My husband of 12-years and I have been in a long-distance relationship since August 2011 (we live 2500 miles apart). We do not have any children. Starting in October 2011 things started to go downhill very quickly. When he came home for Christmas my husband told me he really enjoyed his new life abroad and that he now realised he had been unhappy in our relationship for several years. He told me he was no longer in love with me, and needed some time and space to decide what he wants to do. When I asked him if there was anyone else he said there was no one else involved. 

Since the whole crisis started I have been doing a lot of thinking and self-reflecting. I understand what went wrong, how I feel and why I have acted certain ways in my marriage. I completely accept that throughout my marriage I have often misplaced my priorities, have been immature, self-centered and thoughtless and have taken my husband and my marriage for granted. I have damaged my marriage, undermined my husband's feelings for me and hurt him very deeply.

Over the last few months I have been focusing on making positive changes within myself, read numerous self-help books and have been to see three different counsellors. Before visiting both counsellors I explained that I was looking for someone with a pro-marriage approach (I do not believe in divorce) who would be able to help me come up with positive solutions for reconnecting with my husband and for healing and strengthening my marriage. Unfortunately I felt none of the sessions were particularly helpful and concentrated primarily on the past rather than how I could improve help the present and the future.

Between January-March we had very limited contact and the few emails we did exchange, while polite and friendly were brief (and always initiated by me).

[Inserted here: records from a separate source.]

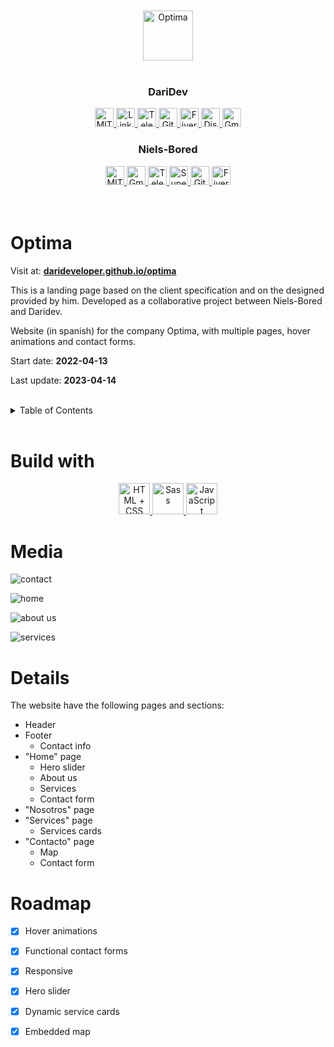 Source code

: <div align='center'>

<div align='center'><br><br><img src='https://github.com/darideveloper/optima/blob/master/logo_small.png?raw=true' alt='Optima' height='80px'/><br><br>

### DariDev
 
<a href='https://github.com/darideveloper/optima/blob/master/LICENSE' target='_blank'>
            <img src='https://img.shields.io/github/license/darideveloper/optima.svg?style=for-the-badge' alt='MIT License' height='30px'/>
        </a><a href='https://www.linkedin.com/in/francisco-dari-hernandez-6456b6181/' target='_blank'>
                <img src='https://img.shields.io/static/v1?style=for-the-badge&message=LinkedIn&color=0A66C2&logo=LinkedIn&logoColor=FFFFFF&label=' alt='Linkedin' height='30px'/>
            </a><a href='https://t.me/darideveloper' target='_blank'>
                <img src='https://img.shields.io/static/v1?style=for-the-badge&message=Telegram&color=26A5E4&logo=Telegram&logoColor=FFFFFF&label=' alt='Telegram' height='30px'/>
            </a><a href='https://github.com/darideveloper' target='_blank'>
                <img src='https://img.shields.io/static/v1?style=for-the-badge&message=GitHub&color=181717&logo=GitHub&logoColor=FFFFFF&label=' alt='Github' height='30px'/>
            </a><a href='https://www.fiverr.com/darideveloper?up_rollout=true' target='_blank'>
                <img src='https://img.shields.io/static/v1?style=for-the-badge&message=Fiverr&color=222222&logo=Fiverr&logoColor=1DBF73&label=' alt='Fiverr' height='30px'/>
            </a><a href='https://discord.com/users/992019836811083826' target='_blank'>
                <img src='https://img.shields.io/static/v1?style=for-the-badge&message=Discord&color=5865F2&logo=Discord&logoColor=FFFFFF&label=' alt='Discord' height='30px'/>
            </a><a href='mailto:darideveloper@gmail.com?subject=Hello Dari Developer' target='_blank'>
                <img src='https://img.shields.io/static/v1?style=for-the-badge&message=Gmail&color=EA4335&logo=Gmail&logoColor=FFFFFF&label=' alt='Gmail' height='30px'/>
            </a></div>

### Niels-Bored

<a href='https://github.com/darideveloper/optima/blob/master/LICENSE' target='_blank'>
            <img src='https://img.shields.io/github/license/darideveloper/optima.svg?style=for-the-badge' alt='MIT License' height='30px'/>
        </a><a href='mailto:abelsotovaldez@gmail.com' target='_blank'>
                <img src='https://img.shields.io/static/v1?style=for-the-badge&message=Gmail&color=EA4335&logo=Gmail&logoColor=FFFFFF&label=' alt='Gmail' height='30px'/>
            </a><a href='https://t.me/NielsBored' target='_blank'>
                <img src='https://img.shields.io/static/v1?style=for-the-badge&message=Telegram&color=26A5E4&logo=Telegram&logoColor=FFFFFF&label=' alt='Telegram' height='30px'/>
            </a><a href='https://www.superprof.mx/estudiante-ingenieria-sistemas-computacionales-clases-programacion-nivel-preparatoria-universitario.html' target='_blank'>
                <img src='https://img.shields.io/static/v1?style=for-the-badge&message=Superprof&color=ff6363&logo=Superprof&logoColor=ff6363&label=&fontColor=ff6363' alt='Superprof' height='30px'/>
            </a><a href='https://github.com/Niels-Bored' target='_blank'>
                <img src='https://img.shields.io/static/v1?style=for-the-badge&message=GitHub&color=181717&logo=GitHub&logoColor=FFFFFF&label=' alt='Github' height='30px'/>
            </a><a href='https://es.fiverr.com/abelsotovaldez?up_rollout=tr' target='_blank'>
                <img src='https://img.shields.io/static/v1?style=for-the-badge&message=Fiverr&color=222222&logo=Fiverr&logoColor=1DBF73&label=' alt='Fiverr' height='30px'/>
            </a></div><br><br>

# Optima

Visit at: **[darideveloper.github.io/optima](https://darideveloper.github.io/optima/)**

This is a landing page based on the client specification and on the designed provided by him. Developed as a collaborative project between Niels-Bored and Daridev.

Website (in spanish) for the company Optima, with multiple pages, hover animations and contact forms.

Start date: **2022-04-13**

Last update: **2023-04-14**

</div><br><details>
            <summary>Table of Contents</summary>
            <ol>
<li><a href='#buildwith'>Build With</a></li>
<li><a href='#media'>Media</a></li>
<li><a href='#details'>Details</a></li>
<li><a href='#roadmap'>Roadmap</a></li></ol>
        </details><br>

# Build with

<div align='center'><a href='https://developer.mozilla.org/en-US/docs/Web/HTML' target='_blank'> <img src='https://i.imgur.com/OitgDfl.jpeg' alt='HTML + CSS' title='HTML + CSS' height='50px'/> </a><a href='https://sass-lang.com/' target='_blank'> <img src='https://cdn.svgporn.com/logos/sass.svg' alt='Sass' title='Sass' height='50px'/> </a><a href='https://www.w3schools.com/js/js_es6.asp' target='_blank'> <img src='https://cdn.svgporn.com/logos/javascript.svg' alt='JavaScript' title='JavaScript' height='50px'/> </a></div>

# Media

![contact](https://github.com/darideveloper/optima/blob/master/screenshots/contacto.png?raw=true)

![home](https://github.com/darideveloper/optima/blob/master/screenshots/home.png?raw=true)

![about us](https://github.com/darideveloper/optima/blob/master/screenshots/nosotros.png?raw=true)

![services](https://github.com/darideveloper/optima/blob/master/screenshots/servicios.png?raw=true)

# Details

The website have the following pages and sections: 

* Header
* Footer
	* Contact info
* "Home" page
	* Hero slider
	* About us
	* Services
	* Contact form
* "Nosotros" page
* "Services" page
	* Services cards
* "Contacto" page
	* Map
	* Contact form

# Roadmap

* [X] Hover animations
* [X] Functional contact forms
* [X] Responsive
* [X] Hero slider
* [X] Dynamic service cards
* [X] Embedded map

Two weeks ago my husband returned for a very brief visit for work reasons I thought the visit went ok. Although I felt it was important make sure my husband's visit was as pleasant as possible and not to pressure my husband to discuss our marriage, my husband did bring up our relationship on a few occasions. He agreed that we were getting along much better this visit, that I had made a lot of positive changes and that, on the whole, the problems in our relationship were not that bad. He also, however, said that when he moved abroad he thought he should miss me but, instead, felt a sense of relief and enjoyment at being able to do get into his own routine. 

The day before he left I told him that, although I did not want to put any pressure on him and did not want him to make any decisions now, I was not prepared to spend another year alone in our home by myself (my husband has signed a contract to stay working abroad for another year) and that, if he did not want to return home that's fine, but I would then take a career break starting in July and that I would need to put in my request to do so by the middle of this month. I also said that, although I had hoped that by doing a recent TEFL qualification I would be able to come back with him this Spring, I understood that he did not want me to do this (he told me he would resent it if I came with him). At one point during his visit we had discussed possibly seeing each other in May but, again he didn't want to commit to anything.

I told my husband that I had found the last 3 months very difficult but had kept myself busy making positive changes, redecorating etc but that I wasn't sure if I could manage another three months at home by myself until he was due to come back for another visit this summer. I told him that I might take a month off work and go back to see my family. When he queried me about this I said I might take the time off as stress leave. My husband was not keen on the idea of me taking stress leave and I don't think really understood why I felt I wouldn't be able to cope for the next three months here on my own. 

Since he left one week ago, apart from a very brief email saying he had arrived, I have again had no contact from my husband. I am completely confused and heart-broken as to why we could have gotten along so well and been more open with each other yet my husband still does not want to touch me, speak to me or spend time with me. He knows how much his silence hurts me. He is so emotionally withdrawn and I feel any feelings he had for me and our marriage are gone.

I desperately want to reconcile and make my marriage work and have been praying for healing and guidance. Recently, however, I have been thinking more about whether I should start moving on and rebuilding my life without my husband. I do not know though whether this is because part of me is so tired of feeling heart-broken and crying all the time and sees it as the easier option, or if it really is what God/the Universe wants me to do.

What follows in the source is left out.